“How do you feel about your Libyan roots and how has it affected you as a person and how did it influence your upbringing in a western country? Also what were the advantages/disadvantages of having different roots from the rest?"
I still say I wish I was Libyan if you know what I mean. I am proud to be Libyan; a Libyan American. My Libyan side of me has not emerged until recently. Let’s say I haven’t been Libyan until about a couple years ago. My Libyan Arabic has improved, I understand the culture better, I understand the people better and I truly have appreciated my culture so very much. During my teenage years, I was not interested in my culture and lived like I was an American. I did not appreciate the Arabic language or their cultural practices. I wanted to live one way and my parents wanted to me to live another. I never understood why my parents and other Arab immigrants did the things they did. I never agreed with anything they said or did regarding Arab etiquette and customs. Many things were difficult to comprehend. I was used to the American way from my friends, television, books, etc. My parents and others like them were of course always finding fault in what I do. It was all very frustrating. The more they tried to change me the more I resisted. My mentality was already established as an American and I wasn’t about to change. My mind was made up. I wanted to marry from here, live here forever, and live the American dream/life. I hated the Arab mentality; women and men alike. I hated Arab men. I hated the way they regarded women. I felt that they had no respect and no compassion for other humans especially women. I wanted nothing to do with them or their culture. This was what I thought for the majority of my teen years until I went to Libya for the first time. My way of thinking quickly changed. I started to embrace my Libyan heritage and customs. I enjoyed the traditions and felt a deep connection with the country and people. From then on I wanted to learn everything about Libya. My Libyan Arabic got better. I started reading poems in Arabic and watching television in Arabic. I conversed with more Arab people even though I still felt oddly uncomfortable. Trust me people have told me I don’t fit in with Arab speaking gatherings but at least I can say I tried. If I was to marry I now want to marry a man who was born and raised in Libya inshallah and I might even like to live there for some time. Slowly I am beginning to understand the way they think and why they do what they do. Many people are shocked when I tell them this, saying they didn’t think it was possible for me to change as much. I’m proud to say that I have changed for the better.

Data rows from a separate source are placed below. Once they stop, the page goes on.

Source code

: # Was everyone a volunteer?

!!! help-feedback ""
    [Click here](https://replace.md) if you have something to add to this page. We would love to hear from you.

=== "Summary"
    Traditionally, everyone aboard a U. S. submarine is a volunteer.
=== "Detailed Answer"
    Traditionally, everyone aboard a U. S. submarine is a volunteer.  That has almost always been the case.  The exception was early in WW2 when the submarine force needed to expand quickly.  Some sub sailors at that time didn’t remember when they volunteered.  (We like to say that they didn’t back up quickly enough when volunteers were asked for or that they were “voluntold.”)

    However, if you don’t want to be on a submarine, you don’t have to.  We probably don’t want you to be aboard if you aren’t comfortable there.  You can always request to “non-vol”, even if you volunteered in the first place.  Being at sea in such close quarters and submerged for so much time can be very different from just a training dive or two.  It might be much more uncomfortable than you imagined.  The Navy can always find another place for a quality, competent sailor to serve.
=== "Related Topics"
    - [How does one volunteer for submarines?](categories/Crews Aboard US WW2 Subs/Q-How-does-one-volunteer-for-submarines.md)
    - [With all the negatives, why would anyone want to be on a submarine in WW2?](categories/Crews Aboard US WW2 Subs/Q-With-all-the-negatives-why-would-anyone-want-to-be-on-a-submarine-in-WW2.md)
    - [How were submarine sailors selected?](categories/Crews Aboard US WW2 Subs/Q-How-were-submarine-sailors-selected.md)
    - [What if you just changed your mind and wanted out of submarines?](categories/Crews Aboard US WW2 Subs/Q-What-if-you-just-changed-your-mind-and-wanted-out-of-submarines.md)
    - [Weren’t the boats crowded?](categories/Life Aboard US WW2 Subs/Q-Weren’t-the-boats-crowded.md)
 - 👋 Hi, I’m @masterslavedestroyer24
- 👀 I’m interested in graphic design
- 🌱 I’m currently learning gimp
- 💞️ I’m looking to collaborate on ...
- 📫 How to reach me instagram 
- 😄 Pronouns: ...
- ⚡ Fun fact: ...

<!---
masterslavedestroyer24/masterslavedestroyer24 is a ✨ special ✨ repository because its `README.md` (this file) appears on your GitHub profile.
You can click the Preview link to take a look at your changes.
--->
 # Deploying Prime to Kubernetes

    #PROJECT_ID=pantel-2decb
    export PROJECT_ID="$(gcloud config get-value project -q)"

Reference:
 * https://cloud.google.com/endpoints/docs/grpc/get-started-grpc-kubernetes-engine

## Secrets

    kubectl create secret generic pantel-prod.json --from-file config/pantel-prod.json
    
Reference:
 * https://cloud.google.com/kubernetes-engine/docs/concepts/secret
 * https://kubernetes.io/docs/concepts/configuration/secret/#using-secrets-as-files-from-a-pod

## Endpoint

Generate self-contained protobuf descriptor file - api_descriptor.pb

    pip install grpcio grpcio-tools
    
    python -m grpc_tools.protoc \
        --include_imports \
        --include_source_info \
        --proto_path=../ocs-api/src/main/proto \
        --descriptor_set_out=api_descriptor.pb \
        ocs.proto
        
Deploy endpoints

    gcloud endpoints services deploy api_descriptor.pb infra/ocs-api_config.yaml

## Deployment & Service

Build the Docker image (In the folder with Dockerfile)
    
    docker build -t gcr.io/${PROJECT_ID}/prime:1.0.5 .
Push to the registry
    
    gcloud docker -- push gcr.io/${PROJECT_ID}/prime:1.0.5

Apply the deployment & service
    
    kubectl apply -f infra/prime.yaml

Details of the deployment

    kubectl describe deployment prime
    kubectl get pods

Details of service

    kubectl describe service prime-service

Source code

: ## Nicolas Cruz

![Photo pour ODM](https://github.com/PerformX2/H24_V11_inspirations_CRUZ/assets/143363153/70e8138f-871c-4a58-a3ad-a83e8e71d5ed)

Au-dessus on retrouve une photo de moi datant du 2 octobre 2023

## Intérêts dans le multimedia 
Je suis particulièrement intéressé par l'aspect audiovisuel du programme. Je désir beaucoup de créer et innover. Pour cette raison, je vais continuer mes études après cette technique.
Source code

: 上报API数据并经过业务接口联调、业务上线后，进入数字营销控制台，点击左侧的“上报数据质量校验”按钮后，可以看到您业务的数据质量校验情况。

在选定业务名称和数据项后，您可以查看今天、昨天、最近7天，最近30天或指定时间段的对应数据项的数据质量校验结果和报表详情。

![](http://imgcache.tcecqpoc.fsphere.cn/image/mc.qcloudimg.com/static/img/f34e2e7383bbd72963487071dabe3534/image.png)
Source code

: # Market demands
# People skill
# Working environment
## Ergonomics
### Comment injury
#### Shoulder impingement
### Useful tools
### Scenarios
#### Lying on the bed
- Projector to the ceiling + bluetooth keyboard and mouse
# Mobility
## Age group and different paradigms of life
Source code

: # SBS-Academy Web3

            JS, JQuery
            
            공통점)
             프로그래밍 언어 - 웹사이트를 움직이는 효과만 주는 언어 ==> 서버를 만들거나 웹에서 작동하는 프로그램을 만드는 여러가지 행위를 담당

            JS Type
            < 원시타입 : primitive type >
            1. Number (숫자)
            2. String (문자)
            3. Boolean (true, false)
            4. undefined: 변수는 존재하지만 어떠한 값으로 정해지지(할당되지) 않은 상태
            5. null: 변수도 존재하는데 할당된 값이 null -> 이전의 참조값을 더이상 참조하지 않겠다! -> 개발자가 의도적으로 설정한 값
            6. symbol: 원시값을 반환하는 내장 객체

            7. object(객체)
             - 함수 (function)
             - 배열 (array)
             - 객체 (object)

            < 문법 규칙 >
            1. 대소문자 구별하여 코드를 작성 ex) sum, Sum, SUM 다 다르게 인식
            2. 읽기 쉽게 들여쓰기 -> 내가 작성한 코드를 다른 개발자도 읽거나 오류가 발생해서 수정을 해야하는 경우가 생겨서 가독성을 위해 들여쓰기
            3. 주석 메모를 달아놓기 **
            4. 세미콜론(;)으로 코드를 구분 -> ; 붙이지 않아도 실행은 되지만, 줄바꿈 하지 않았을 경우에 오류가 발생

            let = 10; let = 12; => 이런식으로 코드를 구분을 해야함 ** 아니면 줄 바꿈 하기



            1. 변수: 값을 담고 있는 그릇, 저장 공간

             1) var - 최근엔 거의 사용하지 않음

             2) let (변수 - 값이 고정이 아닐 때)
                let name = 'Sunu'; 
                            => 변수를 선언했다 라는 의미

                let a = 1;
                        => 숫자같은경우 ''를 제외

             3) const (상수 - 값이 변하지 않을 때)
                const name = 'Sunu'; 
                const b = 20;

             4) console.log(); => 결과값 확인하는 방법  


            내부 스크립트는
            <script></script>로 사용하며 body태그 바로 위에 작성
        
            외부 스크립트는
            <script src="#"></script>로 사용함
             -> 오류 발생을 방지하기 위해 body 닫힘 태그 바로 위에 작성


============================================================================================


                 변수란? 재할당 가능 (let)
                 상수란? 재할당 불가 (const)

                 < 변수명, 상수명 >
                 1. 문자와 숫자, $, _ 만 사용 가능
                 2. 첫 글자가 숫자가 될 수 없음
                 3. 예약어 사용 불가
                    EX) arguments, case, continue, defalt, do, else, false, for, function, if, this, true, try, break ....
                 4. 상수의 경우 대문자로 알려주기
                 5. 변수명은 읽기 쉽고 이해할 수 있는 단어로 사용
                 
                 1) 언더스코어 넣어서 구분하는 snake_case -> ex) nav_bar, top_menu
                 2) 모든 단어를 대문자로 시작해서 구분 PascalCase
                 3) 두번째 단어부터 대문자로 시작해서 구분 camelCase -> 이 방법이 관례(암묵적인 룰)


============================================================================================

There are many advantages and disadvantages from having different roots then the rest of the western world. Sometimes I feel stuck in between and it’s hard to choose the path you want to follow at times. There are many things that clash and that I have to fight for. There are times I feel out of place in both American and Arab settings but I believe it’s always better to have an open mind and to learn the ways of other cultures besides your own. I can get along with both sides very well and I love how my mentality is mixed. I appreciate the things my Libyan culture has taught me and I appreciate the things America has taught me. All this makes me the person I am now and makes me that much more worldly. I feel there is no more room for ignorance and I feel truly blessed I got to experience two very different worlds. My experiences will be with me for life.